Josephine Dows Randall (July 11, 1885 – April 3, 1968) achieved a long and distinguished career in the field of public recreation. She graduated from Stanford University in 1909 and received a master's degree graduate in zoology from there in 1913. She is credited with organizing one of the first-ever Girl Scout troops in the country in 1915, and for beginning one of the first-ever Camp Fire Girls troops. From 1926 to 1951, she served as the Superintendent of Recreation for the San Francisco Recreation & Parks Department. Her work was foundational to the development of children's recreation in the city.

In 1937 she founded the Junior Museum in San Francisco, in the city's old jail on what is now the campus of City College of San Francisco.
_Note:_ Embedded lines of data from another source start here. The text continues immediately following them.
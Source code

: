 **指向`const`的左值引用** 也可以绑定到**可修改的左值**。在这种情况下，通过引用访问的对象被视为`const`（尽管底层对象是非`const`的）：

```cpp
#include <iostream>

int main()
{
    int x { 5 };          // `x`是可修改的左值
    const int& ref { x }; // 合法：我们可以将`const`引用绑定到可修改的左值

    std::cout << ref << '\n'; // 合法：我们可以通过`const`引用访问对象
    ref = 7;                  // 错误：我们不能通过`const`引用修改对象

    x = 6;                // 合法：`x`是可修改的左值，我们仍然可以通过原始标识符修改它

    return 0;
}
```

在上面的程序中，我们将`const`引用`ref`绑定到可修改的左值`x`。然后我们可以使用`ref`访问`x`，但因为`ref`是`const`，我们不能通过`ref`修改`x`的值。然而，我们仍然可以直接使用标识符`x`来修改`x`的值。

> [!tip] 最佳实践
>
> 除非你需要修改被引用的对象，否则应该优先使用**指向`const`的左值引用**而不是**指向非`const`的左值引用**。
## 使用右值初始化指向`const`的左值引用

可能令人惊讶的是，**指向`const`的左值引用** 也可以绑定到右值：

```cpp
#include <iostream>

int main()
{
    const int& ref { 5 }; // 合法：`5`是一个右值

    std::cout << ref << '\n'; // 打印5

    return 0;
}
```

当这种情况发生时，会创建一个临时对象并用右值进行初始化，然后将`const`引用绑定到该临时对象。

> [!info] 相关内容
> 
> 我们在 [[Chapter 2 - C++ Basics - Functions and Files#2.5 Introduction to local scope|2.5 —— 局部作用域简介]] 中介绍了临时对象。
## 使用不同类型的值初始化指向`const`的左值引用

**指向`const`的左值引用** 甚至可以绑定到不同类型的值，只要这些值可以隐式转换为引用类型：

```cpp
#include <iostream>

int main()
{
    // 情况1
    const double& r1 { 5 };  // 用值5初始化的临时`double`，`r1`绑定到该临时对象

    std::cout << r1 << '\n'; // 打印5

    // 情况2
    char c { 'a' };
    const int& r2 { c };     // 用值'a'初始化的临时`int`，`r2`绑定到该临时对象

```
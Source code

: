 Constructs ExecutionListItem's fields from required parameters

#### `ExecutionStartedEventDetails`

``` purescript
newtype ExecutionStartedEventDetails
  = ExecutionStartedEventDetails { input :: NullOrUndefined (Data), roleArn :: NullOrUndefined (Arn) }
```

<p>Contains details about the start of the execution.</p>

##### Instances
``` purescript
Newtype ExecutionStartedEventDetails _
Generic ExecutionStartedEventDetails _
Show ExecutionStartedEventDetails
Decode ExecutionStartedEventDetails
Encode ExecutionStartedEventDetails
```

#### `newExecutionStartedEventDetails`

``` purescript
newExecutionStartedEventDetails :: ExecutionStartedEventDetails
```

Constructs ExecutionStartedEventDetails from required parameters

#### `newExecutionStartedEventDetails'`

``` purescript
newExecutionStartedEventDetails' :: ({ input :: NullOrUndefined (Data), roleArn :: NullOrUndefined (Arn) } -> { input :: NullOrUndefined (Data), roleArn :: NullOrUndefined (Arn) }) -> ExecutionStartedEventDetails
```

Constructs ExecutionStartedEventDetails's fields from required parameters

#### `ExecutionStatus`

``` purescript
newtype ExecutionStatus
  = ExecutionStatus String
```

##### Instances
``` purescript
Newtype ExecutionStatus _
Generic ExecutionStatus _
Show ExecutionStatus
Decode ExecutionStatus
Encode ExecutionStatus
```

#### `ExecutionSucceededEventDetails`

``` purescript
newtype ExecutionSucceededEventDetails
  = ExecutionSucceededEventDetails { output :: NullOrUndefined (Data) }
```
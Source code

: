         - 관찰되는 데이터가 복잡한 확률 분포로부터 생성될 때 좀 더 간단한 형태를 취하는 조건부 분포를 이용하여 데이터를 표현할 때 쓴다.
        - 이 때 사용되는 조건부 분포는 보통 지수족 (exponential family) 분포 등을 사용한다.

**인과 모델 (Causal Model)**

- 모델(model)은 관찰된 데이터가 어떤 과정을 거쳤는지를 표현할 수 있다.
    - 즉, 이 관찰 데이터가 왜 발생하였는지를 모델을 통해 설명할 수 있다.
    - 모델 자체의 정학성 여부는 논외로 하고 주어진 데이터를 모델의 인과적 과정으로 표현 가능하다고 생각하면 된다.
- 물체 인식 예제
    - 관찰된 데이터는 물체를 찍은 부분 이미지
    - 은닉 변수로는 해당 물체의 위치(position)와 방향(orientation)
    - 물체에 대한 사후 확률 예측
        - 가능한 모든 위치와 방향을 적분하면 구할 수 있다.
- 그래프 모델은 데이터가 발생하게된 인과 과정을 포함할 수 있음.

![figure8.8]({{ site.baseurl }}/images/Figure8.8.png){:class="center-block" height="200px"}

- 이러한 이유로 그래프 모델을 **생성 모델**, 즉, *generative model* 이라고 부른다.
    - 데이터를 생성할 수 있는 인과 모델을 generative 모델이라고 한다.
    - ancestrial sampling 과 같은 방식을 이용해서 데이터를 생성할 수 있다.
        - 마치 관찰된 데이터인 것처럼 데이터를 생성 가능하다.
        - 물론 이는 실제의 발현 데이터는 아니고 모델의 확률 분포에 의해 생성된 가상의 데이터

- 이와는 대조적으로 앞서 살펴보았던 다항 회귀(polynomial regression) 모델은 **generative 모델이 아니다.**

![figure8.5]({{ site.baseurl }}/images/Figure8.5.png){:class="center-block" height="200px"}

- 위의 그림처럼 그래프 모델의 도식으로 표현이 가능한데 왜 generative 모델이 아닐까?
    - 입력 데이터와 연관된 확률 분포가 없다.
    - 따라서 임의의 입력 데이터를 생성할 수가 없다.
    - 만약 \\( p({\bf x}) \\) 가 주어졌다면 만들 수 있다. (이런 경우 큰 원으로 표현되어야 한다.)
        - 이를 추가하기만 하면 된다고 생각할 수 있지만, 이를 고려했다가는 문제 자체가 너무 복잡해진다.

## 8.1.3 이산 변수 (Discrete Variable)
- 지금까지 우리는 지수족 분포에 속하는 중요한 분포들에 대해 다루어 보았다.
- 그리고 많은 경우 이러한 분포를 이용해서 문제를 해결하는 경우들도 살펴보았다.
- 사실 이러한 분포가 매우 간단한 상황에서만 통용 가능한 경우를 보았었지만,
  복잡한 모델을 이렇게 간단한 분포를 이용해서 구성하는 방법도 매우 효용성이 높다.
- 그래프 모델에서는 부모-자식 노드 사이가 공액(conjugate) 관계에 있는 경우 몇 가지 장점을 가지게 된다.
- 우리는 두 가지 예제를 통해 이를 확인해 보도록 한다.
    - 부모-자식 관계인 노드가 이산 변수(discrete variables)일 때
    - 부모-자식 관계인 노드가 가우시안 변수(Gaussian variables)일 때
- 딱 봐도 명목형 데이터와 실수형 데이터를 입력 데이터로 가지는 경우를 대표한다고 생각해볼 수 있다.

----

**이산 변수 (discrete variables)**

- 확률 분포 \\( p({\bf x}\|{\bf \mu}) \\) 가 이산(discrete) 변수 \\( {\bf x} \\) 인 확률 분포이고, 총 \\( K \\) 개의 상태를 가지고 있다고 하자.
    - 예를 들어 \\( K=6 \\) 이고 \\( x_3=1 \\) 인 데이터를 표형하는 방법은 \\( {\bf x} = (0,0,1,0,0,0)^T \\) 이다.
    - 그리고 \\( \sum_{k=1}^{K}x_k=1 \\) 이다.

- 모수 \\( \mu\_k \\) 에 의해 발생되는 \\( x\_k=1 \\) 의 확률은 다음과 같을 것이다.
In 1947 she spearheaded a $12 million bond for some 50 recreation projects across the city, which included buying 16 hilltop acres off Market Street, north of the Castro, for a new museum. The property is now known as Corona Heights Park. In 1951, the museum moved to the new building in the park, which was formally dedicated by Mayor Elmer Robinson as the "Josephine Dows Randall Junior Museum" in her honor, now known as the Randall Museum.

Mrs. Sigmund Stern and Josephine Randall were also the co-founders of the San Francisco Civic Symphony in 1931, which remained a part of San Francisco's Park and Recreation Department until 2002.

She received an honorary doctorate from the University of California in 1951.